Seiring naiknya Citayam Fashion Week, ruang publik di daerah asal para pentolannya di sekitar Jakarta juga ikut disorot. Kata ibunda Bonge, sang anak sudah mengalokasikan apa yang dia dapat sekarang untuk melanjutkan pendidikan.
FEBRY FERDIAN, Kabupaten Bogor-LAILATUL FITRIANI, Surabaya
DARI kawasan jantung ibu kota, sorotan besar Citayam Fashion Week (CFW) itu akhirnya juga mengarah ke kawasan tempat asal para remaja pengusung fashion jalanan tersebut. Di Depok, juga di pelosok Kabupaten Bogor, keduanya di provinsi tetangga Jakarta, Jawa Barat.
Muhamad Jamaludin, sekretaris camat (Sekcam) Sukaraja, wilayah di mana Bonge –pentolan CFS– tinggal bersama keluarga, mengakui bahwa fasilitas sosial (fasos) dan fasilitas umum (fasum) wilayahnya kini jadi perhatian. Sebab, memang tak sedikit yang bertanya, kenapa para remaja itu ’’lari’’ ke Jakarta untuk memamerkan ekspresi fashion mereka? Apakah tak cukup ruang publik di tempat mereka berasal?

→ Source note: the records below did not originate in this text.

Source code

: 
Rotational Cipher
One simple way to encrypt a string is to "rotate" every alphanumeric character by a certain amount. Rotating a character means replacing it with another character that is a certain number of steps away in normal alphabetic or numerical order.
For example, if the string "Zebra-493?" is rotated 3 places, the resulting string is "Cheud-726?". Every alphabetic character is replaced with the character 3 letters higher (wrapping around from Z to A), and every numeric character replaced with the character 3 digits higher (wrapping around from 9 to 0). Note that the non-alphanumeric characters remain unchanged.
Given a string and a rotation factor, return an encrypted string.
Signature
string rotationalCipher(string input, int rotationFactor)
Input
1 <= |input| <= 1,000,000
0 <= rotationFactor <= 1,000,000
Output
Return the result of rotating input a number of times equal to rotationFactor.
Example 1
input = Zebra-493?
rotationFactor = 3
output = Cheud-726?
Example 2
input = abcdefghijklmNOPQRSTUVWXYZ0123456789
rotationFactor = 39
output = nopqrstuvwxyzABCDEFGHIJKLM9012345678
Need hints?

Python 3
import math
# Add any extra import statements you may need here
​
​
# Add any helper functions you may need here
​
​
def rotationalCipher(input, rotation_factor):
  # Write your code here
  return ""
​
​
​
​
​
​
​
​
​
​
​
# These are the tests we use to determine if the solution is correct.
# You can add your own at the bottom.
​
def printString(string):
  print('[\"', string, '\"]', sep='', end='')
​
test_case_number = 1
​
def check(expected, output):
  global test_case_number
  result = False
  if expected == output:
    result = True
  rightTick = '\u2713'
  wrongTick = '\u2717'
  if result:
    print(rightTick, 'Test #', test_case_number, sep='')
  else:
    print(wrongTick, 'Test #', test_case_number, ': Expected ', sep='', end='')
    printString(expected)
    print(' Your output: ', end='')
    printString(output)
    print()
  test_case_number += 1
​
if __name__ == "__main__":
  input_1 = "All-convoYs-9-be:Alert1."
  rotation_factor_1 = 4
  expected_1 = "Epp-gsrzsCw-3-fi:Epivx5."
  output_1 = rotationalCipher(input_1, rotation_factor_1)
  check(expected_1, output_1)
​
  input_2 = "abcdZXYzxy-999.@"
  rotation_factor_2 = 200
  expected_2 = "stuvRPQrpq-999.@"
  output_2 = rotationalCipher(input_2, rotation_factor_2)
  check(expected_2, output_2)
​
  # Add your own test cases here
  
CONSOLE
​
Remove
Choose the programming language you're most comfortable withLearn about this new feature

’’Wilayah kami memang jauh dari pusat kota, tapi ruang publik tetap ada. Taman atau ruang publik di berbagai perumahan, misalnya, menggunakan fasos dan fasum yang ada. Taman di Perumahan Griya Soka Sukaraja dan Perum Bougenville Pasirlaja, contohnya, merupakan perpaduan dengan KRL (kelompok ramah lingkungan),’’ paparnya.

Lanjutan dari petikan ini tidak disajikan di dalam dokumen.